The problem: Exclude the pictures, then restate exactly each line of the data below from the first through the line containing "As you can see, if".

Saved entries:
┄┄┄┄┄┄
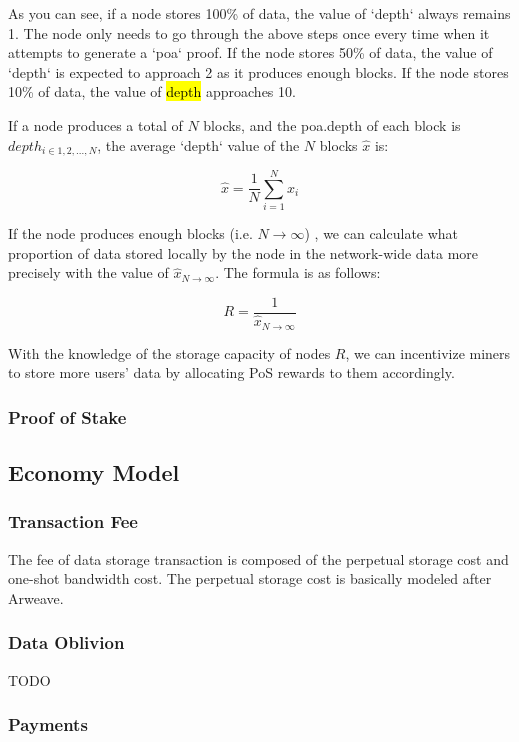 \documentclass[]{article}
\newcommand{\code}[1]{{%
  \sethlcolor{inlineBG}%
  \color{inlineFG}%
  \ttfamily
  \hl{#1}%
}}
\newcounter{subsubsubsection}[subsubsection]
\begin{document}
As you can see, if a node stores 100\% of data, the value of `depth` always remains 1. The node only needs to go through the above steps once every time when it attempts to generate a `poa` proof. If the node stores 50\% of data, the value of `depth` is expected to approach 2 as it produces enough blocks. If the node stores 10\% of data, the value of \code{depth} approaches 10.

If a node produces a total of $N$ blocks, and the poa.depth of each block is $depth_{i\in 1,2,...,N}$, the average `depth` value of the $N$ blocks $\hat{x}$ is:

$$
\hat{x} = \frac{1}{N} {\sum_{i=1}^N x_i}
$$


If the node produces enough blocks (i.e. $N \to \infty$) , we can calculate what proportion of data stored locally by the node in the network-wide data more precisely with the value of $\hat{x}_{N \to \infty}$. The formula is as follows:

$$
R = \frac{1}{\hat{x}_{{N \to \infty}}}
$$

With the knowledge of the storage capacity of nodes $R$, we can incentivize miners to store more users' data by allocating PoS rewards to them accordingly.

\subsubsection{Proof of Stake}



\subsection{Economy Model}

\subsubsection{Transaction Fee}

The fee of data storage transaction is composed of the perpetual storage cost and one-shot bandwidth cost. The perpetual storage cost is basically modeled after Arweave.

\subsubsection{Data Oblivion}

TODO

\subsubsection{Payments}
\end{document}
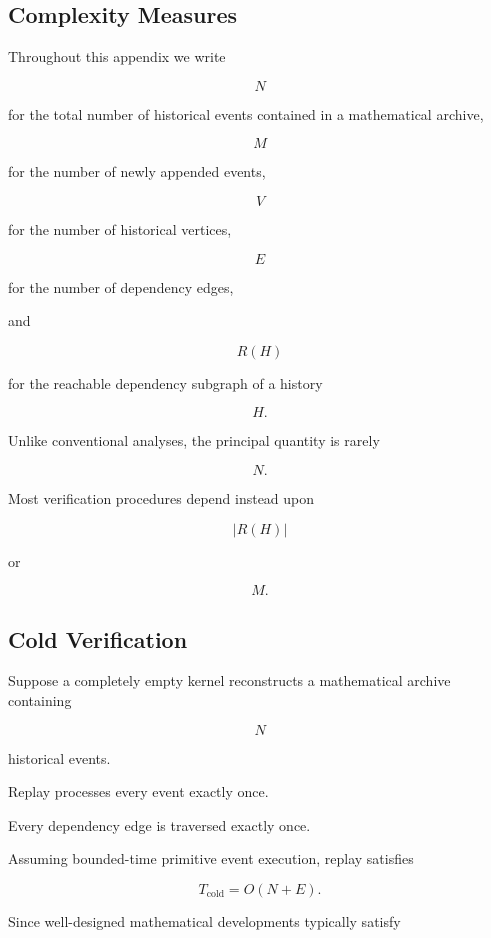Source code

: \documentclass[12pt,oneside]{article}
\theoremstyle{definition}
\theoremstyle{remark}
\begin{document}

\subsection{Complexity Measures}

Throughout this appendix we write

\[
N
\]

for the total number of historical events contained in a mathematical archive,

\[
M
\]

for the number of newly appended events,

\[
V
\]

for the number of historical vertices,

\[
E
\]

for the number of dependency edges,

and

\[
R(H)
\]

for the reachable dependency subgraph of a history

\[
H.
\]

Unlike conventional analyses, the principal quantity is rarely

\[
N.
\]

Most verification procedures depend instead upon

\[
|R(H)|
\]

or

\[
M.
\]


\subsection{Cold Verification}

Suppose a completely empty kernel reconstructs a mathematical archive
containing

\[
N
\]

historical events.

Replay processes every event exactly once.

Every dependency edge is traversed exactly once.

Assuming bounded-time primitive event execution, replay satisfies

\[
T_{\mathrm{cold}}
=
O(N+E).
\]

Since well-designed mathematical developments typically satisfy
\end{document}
┄┄┄┄┄┄
Answer to the problem:
 \documentclass[]{article}
\newcommand{\code}[1]{{%
  \sethlcolor{inlineBG}%
  \color{inlineFG}%
  \ttfamily
  \hl{#1}%
}}
\newcounter{subsubsubsection}[subsubsection]
\begin{document}
As you can see, if a node stores 100\% of data, the value of `depth` always remains 1. The node only needs to go through the above steps once every time when it attempts to generate a `poa` proof. If the node stores 50\% of data, the value of `depth` is expected to approach 2 as it produces enough blocks. If the node stores 10\% of data, the value of \code{depth} approaches 10.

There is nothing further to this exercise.